DATA TO PROCESS »
-=-=-=-=-

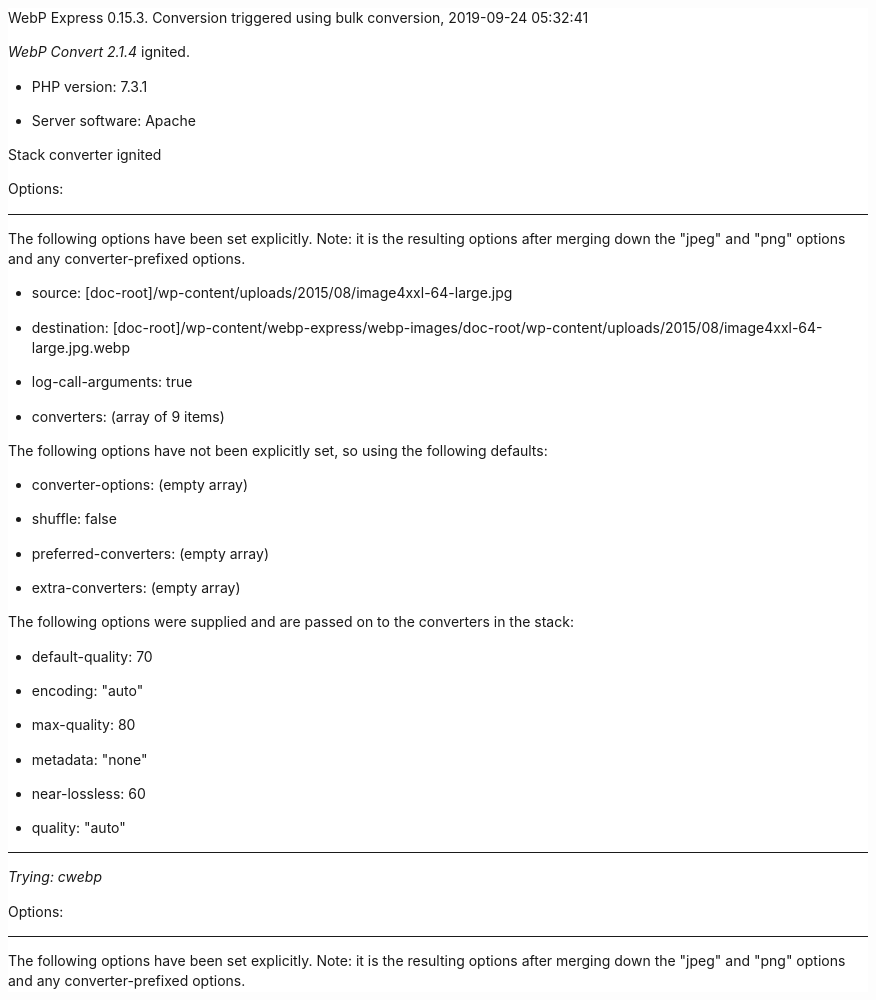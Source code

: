 WebP Express 0.15.3. Conversion triggered using bulk conversion, 2019-09-24 05:32:41


*WebP Convert 2.1.4*  ignited.

- PHP version: 7.3.1

- Server software: Apache


Stack converter ignited


Options:

------------

The following options have been set explicitly. Note: it is the resulting options after merging down the "jpeg" and "png" options and any converter-prefixed options.

- source: [doc-root]/wp-content/uploads/2015/08/image4xxl-64-large.jpg

- destination: [doc-root]/wp-content/webp-express/webp-images/doc-root/wp-content/uploads/2015/08/image4xxl-64-large.jpg.webp

- log-call-arguments: true

- converters: (array of 9 items)


The following options have not been explicitly set, so using the following defaults:

- converter-options: (empty array)

- shuffle: false

- preferred-converters: (empty array)

- extra-converters: (empty array)


The following options were supplied and are passed on to the converters in the stack:

- default-quality: 70

- encoding: "auto"

- max-quality: 80

- metadata: "none"

- near-lossless: 60

- quality: "auto"

------------



*Trying: cwebp* 


Options:

------------

The following options have been set explicitly. Note: it is the resulting options after merging down the "jpeg" and "png" options and any converter-prefixed options.

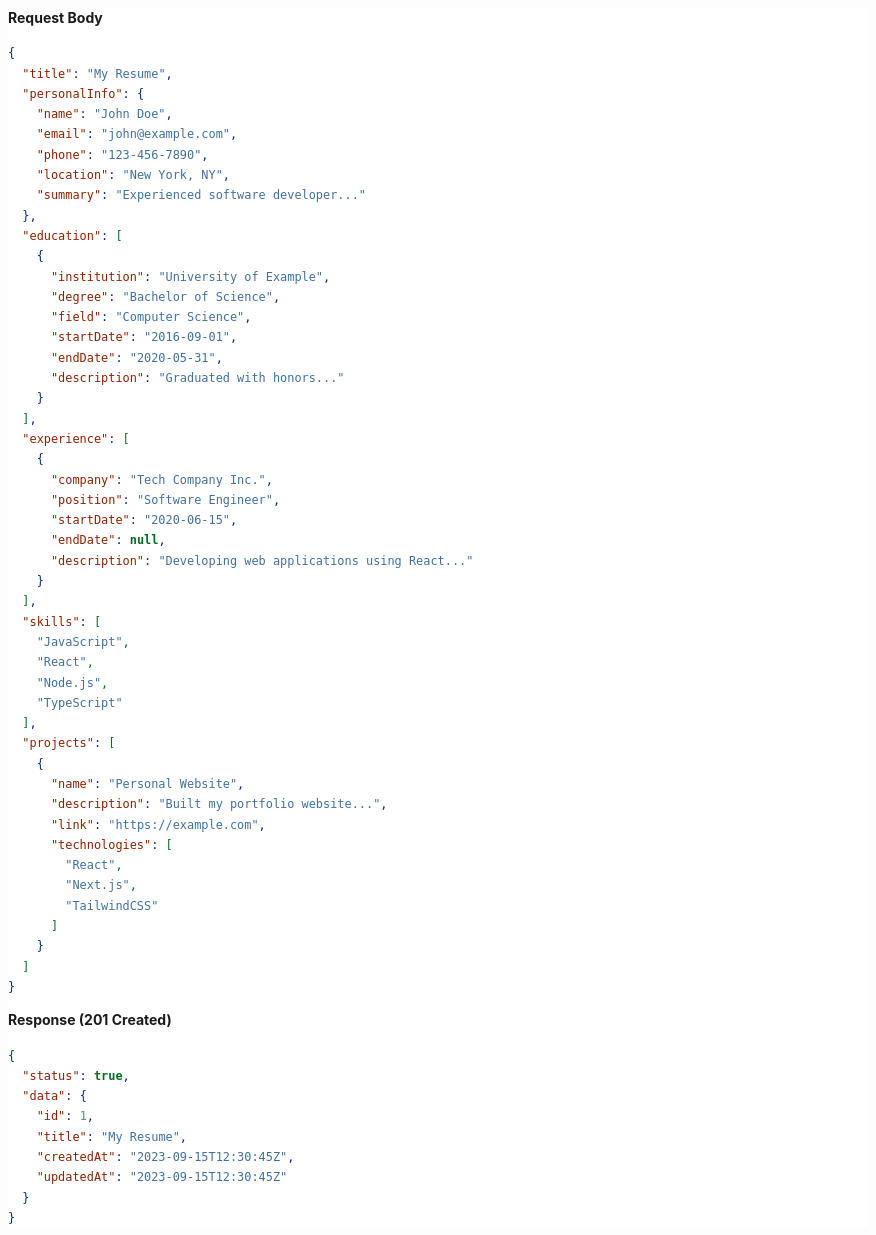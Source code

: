 **Request Body**
```json
{
  "title": "My Resume",
  "personalInfo": {
    "name": "John Doe",
    "email": "john@example.com",
    "phone": "123-456-7890",
    "location": "New York, NY",
    "summary": "Experienced software developer..."
  },
  "education": [
    {
      "institution": "University of Example",
      "degree": "Bachelor of Science",
      "field": "Computer Science",
      "startDate": "2016-09-01",
      "endDate": "2020-05-31",
      "description": "Graduated with honors..."
    }
  ],
  "experience": [
    {
      "company": "Tech Company Inc.",
      "position": "Software Engineer",
      "startDate": "2020-06-15",
      "endDate": null,
      "description": "Developing web applications using React..."
    }
  ],
  "skills": [
    "JavaScript",
    "React",
    "Node.js",
    "TypeScript"
  ],
  "projects": [
    {
      "name": "Personal Website",
      "description": "Built my portfolio website...",
      "link": "https://example.com",
      "technologies": [
        "React",
        "Next.js",
        "TailwindCSS"
      ]
    }
  ]
}
```

**Response (201 Created)**
```json
{
  "status": true,
  "data": {
    "id": 1,
    "title": "My Resume",
    "createdAt": "2023-09-15T12:30:45Z",
    "updatedAt": "2023-09-15T12:30:45Z"
  }
}
```
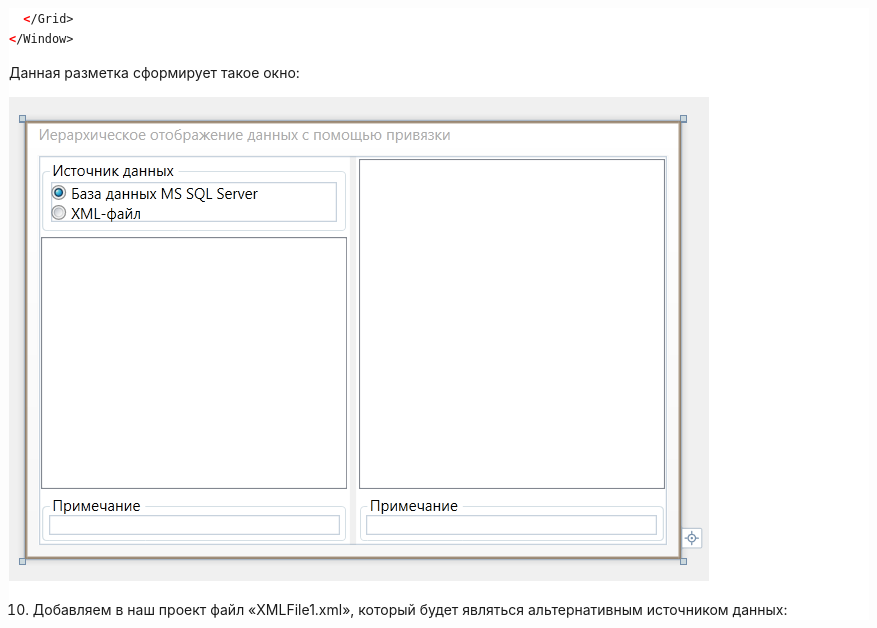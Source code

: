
 ```xml
  </Grid>
</Window>
```

Данная разметка сформирует такое окно:

![media](media/272f84d544e81ad80aec849a6791878a.png)

10. Добавляем в наш проект файл «XMLFile1.xml», который будет являться альтернативным источником данных:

-=-=-=-=-

THE TASK »
All of the listing should be transcribed exactly, but none of its images.

RESULT BELOW »
Source code

: WebP Express 0.15.3. Conversion triggered using bulk conversion, 2019-09-24 05:32:41


*WebP Convert 2.1.4*  ignited.

- PHP version: 7.3.1

- Server software: Apache


Stack converter ignited


Options:

------------

The following options have been set explicitly. Note: it is the resulting options after merging down the "jpeg" and "png" options and any converter-prefixed options.

- source: [doc-root]/wp-content/uploads/2015/08/image4xxl-64-large.jpg

- destination: [doc-root]/wp-content/webp-express/webp-images/doc-root/wp-content/uploads/2015/08/image4xxl-64-large.jpg.webp

- log-call-arguments: true

- converters: (array of 9 items)


The following options have not been explicitly set, so using the following defaults:

- converter-options: (empty array)

- shuffle: false

- preferred-converters: (empty array)

- extra-converters: (empty array)


The following options were supplied and are passed on to the converters in the stack:

- default-quality: 70

- encoding: "auto"

- max-quality: 80

- metadata: "none"

- near-lossless: 60

- quality: "auto"

------------



*Trying: cwebp* 


Options:

------------

The following options have been set explicitly. Note: it is the resulting options after merging down the "jpeg" and "png" options and any converter-prefixed options.

Source code

: **Request Body**
```json
{
  "title": "My Resume",
  "personalInfo": {
    "name": "John Doe",
    "email": "john@example.com",
    "phone": "123-456-7890",
    "location": "New York, NY",
    "summary": "Experienced software developer..."
  },
  "education": [
    {
      "institution": "University of Example",
      "degree": "Bachelor of Science",
      "field": "Computer Science",
      "startDate": "2016-09-01",
      "endDate": "2020-05-31",
      "description": "Graduated with honors..."
    }
  ],
  "experience": [
    {
      "company": "Tech Company Inc.",
      "position": "Software Engineer",
      "startDate": "2020-06-15",
      "endDate": null,
      "description": "Developing web applications using React..."
    }
  ],
  "skills": [
    "JavaScript",
    "React",
    "Node.js",
    "TypeScript"
  ],
  "projects": [
    {
      "name": "Personal Website",
      "description": "Built my portfolio website...",
      "link": "https://example.com",
      "technologies": [
        "React",
        "Next.js",
        "TailwindCSS"
      ]
    }
  ]
}
```

**Response (201 Created)**
```json
{
  "status": true,
  "data": {
    "id": 1,
    "title": "My Resume",
    "createdAt": "2023-09-15T12:30:45Z",
    "updatedAt": "2023-09-15T12:30:45Z"
  }
}
```
Source code

:
 ```xml
  </Grid>
</Window>
```

Данная разметка сформирует такое окно:

![media](media/272f84d544e81ad80aec849a6791878a.png)

10. Добавляем в наш проект файл «XMLFile1.xml», который будет являться альтернативным источником данных:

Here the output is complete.